Data for processing:
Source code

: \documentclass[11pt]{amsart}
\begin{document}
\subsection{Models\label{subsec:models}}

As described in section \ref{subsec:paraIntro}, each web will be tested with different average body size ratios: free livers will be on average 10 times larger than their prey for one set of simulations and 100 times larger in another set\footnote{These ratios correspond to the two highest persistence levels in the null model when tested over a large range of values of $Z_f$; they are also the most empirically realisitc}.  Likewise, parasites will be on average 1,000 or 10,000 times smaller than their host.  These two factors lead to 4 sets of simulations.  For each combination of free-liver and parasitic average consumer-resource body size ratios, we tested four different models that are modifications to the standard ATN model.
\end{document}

Task details: Could you copy every record above exactly as it stands?

Output of the exercise:
Source code

: \documentclass[11pt]{amsart}
\begin{document}
\subsection{Models\label{subsec:models}}

As described in section \ref{subsec:paraIntro}, each web will be tested with different average body size ratios: free livers will be on average 10 times larger than their prey for one set of simulations and 100 times larger in another set\footnote{These ratios correspond to the two highest persistence levels in the null model when tested over a large range of values of $Z_f$; they are also the most empirically realisitc}.  Likewise, parasites will be on average 1,000 or 10,000 times smaller than their host.  These two factors lead to 4 sets of simulations.  For each combination of free-liver and parasitic average consumer-resource body size ratios, we tested four different models that are modifications to the standard ATN model.
\end{document}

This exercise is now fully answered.